**** Task inputs

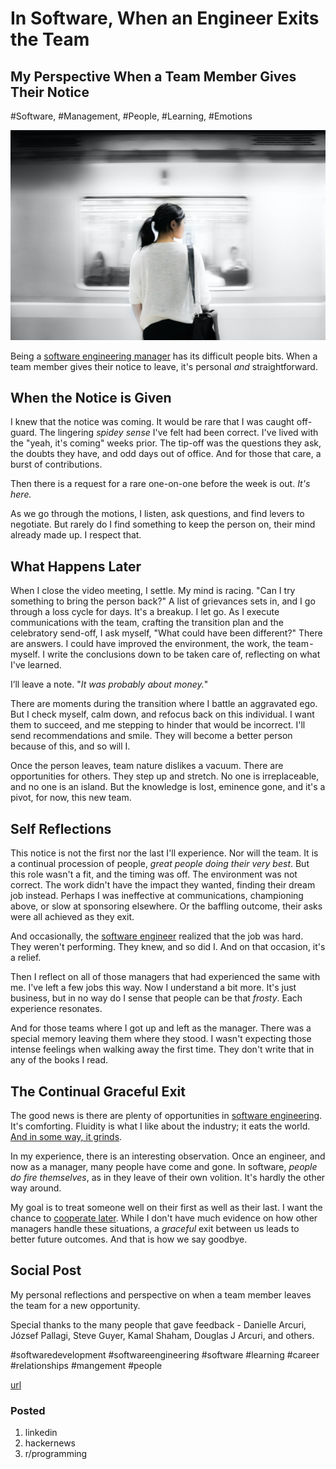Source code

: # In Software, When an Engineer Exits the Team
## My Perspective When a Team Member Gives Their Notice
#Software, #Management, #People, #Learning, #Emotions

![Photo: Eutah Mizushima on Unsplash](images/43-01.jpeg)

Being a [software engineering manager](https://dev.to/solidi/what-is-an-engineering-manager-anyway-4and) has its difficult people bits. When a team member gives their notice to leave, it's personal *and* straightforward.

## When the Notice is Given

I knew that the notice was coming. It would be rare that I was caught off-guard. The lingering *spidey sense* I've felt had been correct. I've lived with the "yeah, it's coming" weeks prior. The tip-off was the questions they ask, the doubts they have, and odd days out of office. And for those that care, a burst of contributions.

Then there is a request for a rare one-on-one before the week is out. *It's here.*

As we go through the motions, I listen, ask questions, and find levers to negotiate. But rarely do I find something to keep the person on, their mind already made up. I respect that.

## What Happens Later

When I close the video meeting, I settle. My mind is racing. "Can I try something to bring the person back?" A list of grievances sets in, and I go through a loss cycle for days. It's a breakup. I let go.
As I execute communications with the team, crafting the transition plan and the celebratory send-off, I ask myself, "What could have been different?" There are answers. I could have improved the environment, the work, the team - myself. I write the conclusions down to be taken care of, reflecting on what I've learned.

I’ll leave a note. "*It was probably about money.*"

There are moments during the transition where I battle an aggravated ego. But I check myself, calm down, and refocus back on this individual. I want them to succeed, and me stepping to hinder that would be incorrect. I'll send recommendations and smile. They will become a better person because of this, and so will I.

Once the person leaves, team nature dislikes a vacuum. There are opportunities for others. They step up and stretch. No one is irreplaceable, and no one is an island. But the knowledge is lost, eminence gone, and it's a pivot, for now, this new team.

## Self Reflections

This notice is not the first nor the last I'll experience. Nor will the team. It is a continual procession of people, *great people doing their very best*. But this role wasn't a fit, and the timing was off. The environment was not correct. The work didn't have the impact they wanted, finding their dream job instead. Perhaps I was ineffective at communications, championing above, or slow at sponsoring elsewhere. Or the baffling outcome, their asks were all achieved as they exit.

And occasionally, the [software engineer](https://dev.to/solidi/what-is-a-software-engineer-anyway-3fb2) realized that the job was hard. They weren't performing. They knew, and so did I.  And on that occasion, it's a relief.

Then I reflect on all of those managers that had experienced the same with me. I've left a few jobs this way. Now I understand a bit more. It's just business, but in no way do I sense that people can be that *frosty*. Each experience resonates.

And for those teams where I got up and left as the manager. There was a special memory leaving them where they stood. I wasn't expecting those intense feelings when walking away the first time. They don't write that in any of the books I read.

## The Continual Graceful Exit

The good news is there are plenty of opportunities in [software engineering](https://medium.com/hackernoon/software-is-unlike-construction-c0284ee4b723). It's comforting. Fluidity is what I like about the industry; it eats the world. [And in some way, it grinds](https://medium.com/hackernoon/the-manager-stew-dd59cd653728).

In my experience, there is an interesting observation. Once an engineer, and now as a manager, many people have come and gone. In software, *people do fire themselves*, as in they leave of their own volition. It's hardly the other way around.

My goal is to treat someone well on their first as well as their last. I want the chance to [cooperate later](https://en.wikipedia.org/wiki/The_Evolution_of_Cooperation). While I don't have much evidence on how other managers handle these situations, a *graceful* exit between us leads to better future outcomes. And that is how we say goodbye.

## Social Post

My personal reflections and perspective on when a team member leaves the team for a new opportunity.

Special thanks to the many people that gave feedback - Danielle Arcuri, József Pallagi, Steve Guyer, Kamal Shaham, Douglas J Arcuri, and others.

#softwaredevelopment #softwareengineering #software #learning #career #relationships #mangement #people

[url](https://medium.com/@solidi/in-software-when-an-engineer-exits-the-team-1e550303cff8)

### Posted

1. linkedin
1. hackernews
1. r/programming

********
**** Task inputs

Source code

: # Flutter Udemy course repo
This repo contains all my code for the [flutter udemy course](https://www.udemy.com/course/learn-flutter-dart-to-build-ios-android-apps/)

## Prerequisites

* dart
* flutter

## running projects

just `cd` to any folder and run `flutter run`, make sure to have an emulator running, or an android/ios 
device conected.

********
**** Task inputs

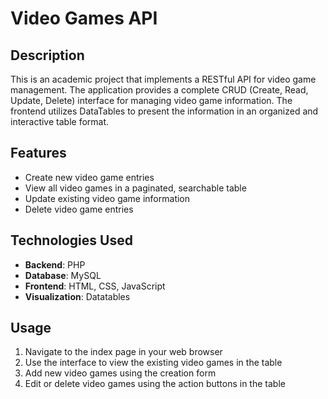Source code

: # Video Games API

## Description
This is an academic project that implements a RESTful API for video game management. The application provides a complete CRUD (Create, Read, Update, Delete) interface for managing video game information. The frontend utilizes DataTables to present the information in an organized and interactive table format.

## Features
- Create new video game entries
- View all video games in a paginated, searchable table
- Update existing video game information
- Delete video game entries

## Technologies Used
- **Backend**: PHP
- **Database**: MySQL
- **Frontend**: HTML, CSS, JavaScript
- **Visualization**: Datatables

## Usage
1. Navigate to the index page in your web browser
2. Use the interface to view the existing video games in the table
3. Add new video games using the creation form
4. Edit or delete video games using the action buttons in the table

********

Exercise objective >> Copy, exactly and only, the lines above that begin with the one containing "3. Add new video" and finish with the one containing "4. Edit or delete".

Response area >>
3. Add new video games using the creation form
4. Edit or delete video games using the action buttons in the table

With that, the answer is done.